Meditaciones del Quijote
Meditaciones del Quijote Cuando dice el hombre de mucha fe que ve a Dios en la campiña florecida y en la faz combada de la noche, no se expresa más metafóricamente que si hablara de haber visto una naranja. Si no hubiera más que un ver pasivo quedaría el mundo reducido a un caos de puntos luminosos. Pero hay sobre el pasivo ver un ver activo, que interpreta viendo y ve interpretando, un ver que es mirar. Platón supo hallar para estas visiones que son miradas una palabra divina: las llamó ideas. Pues bien: la tercera dimensión de la naranja no es más que una idea y Dios es la última dimensión de la campiña.

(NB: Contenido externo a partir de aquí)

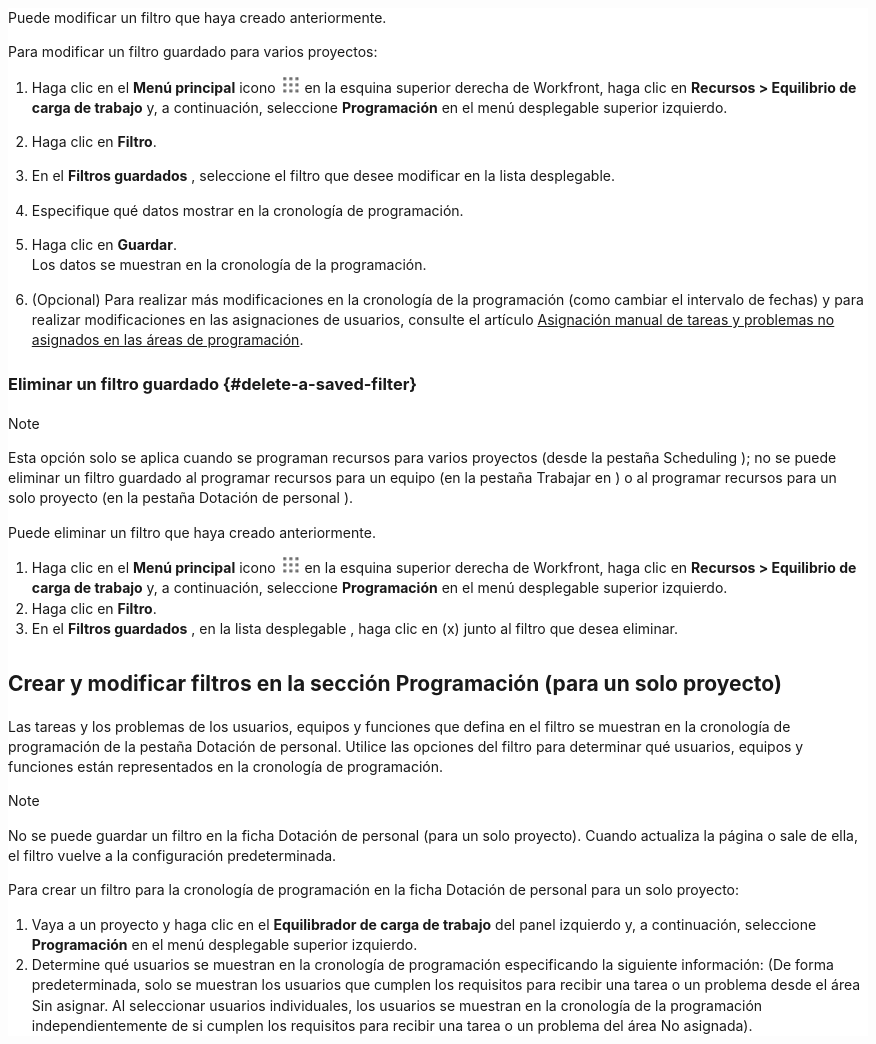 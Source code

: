 Puede modificar un filtro que haya creado anteriormente.

Para modificar un filtro guardado para varios proyectos:

1. Haga clic en el **Menú principal** icono ![](assets/main-menu-icon.png) en la esquina superior derecha de Workfront, haga clic en **Recursos > Equilibrio de carga de trabajo** y, a continuación, seleccione **Programación** en el menú desplegable superior izquierdo.
1. Haga clic en **Filtro**.
1. En el **Filtros guardados** , seleccione el filtro que desee modificar en la lista desplegable.
1. Especifique qué datos mostrar en la cronología de programación.
1. Haga clic en **Guardar**.\
   Los datos se muestran en la cronología de la programación.

1. (Opcional) Para realizar más modificaciones en la cronología de la programación (como cambiar el intervalo de fechas) y para realizar modificaciones en las asignaciones de usuarios, consulte el artículo [Asignación manual de tareas y problemas no asignados en las áreas de programación](../../resource-mgmt/resource-scheduling/manually-assign-items-scheduling-areas.md).

### Eliminar un filtro guardado {#delete-a-saved-filter}

>[!NOTE]
Esta opción solo se aplica cuando se programan recursos para varios proyectos (desde la pestaña Scheduling ); no se puede eliminar un filtro guardado al programar recursos para un equipo (en la pestaña Trabajar en ) o al programar recursos para un solo proyecto (en la pestaña Dotación de personal ).

Puede eliminar un filtro que haya creado anteriormente.

1. Haga clic en el **Menú principal** icono ![](assets/main-menu-icon.png) en la esquina superior derecha de Workfront, haga clic en **Recursos > Equilibrio de carga de trabajo** y, a continuación, seleccione **Programación** en el menú desplegable superior izquierdo.
1. Haga clic en **Filtro**.
1. En el **Filtros guardados** , en la lista desplegable , haga clic en (x) junto al filtro que desea eliminar. 

## Crear y modificar filtros en la sección Programación (para un solo proyecto)



Las tareas y los problemas de los usuarios, equipos y funciones que defina en el filtro se muestran en la cronología de programación de la pestaña Dotación de personal. Utilice las opciones del filtro para determinar qué usuarios, equipos y funciones están representados en la cronología de programación.

>[!NOTE]
No se puede guardar un filtro en la ficha Dotación de personal (para un solo proyecto). Cuando actualiza la página o sale de ella, el filtro vuelve a la configuración predeterminada.

Para crear un filtro para la cronología de programación en la ficha Dotación de personal para un solo proyecto:

1. Vaya a un proyecto y haga clic en el **Equilibrador de carga de trabajo** del panel izquierdo y, a continuación, seleccione **Programación** en el menú desplegable superior izquierdo.
1. Determine qué usuarios se muestran en la cronología de programación especificando la siguiente información: (De forma predeterminada, solo se muestran los usuarios que cumplen los requisitos para recibir una tarea o un problema desde el área Sin asignar. Al seleccionar usuarios individuales, los usuarios se muestran en la cronología de la programación independientemente de si cumplen los requisitos para recibir una tarea o un problema del área No asignada). 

No hay en esto mayor cantidad de misticismo que cuando decimos estar viendo un color desteñido. ¿Qué color vemos cuando vemos un color desteñido? El azul que tenemos delante lo vemos como habiendo sido otro azul más intenso y este mirar el color actual con el pasado, a través del que fue, es una visión activa que no existe para un espejo, es una idea. La decadencia o desvaído de un color es una cualidad nueva y virtual que le sobreviene, dotándole de una como profundidad temporal. Sin necesidad del discurso, en una visión única y momentánea descubrimos el color y su historia, su hora de esplendor y su presente ruina. Y algo en nosotros repite, de una manera instantánea, ese mismo movimiento de caída, de mengua; ello es que ante un color desteñido hallamos en nosotros como una pesadumbre.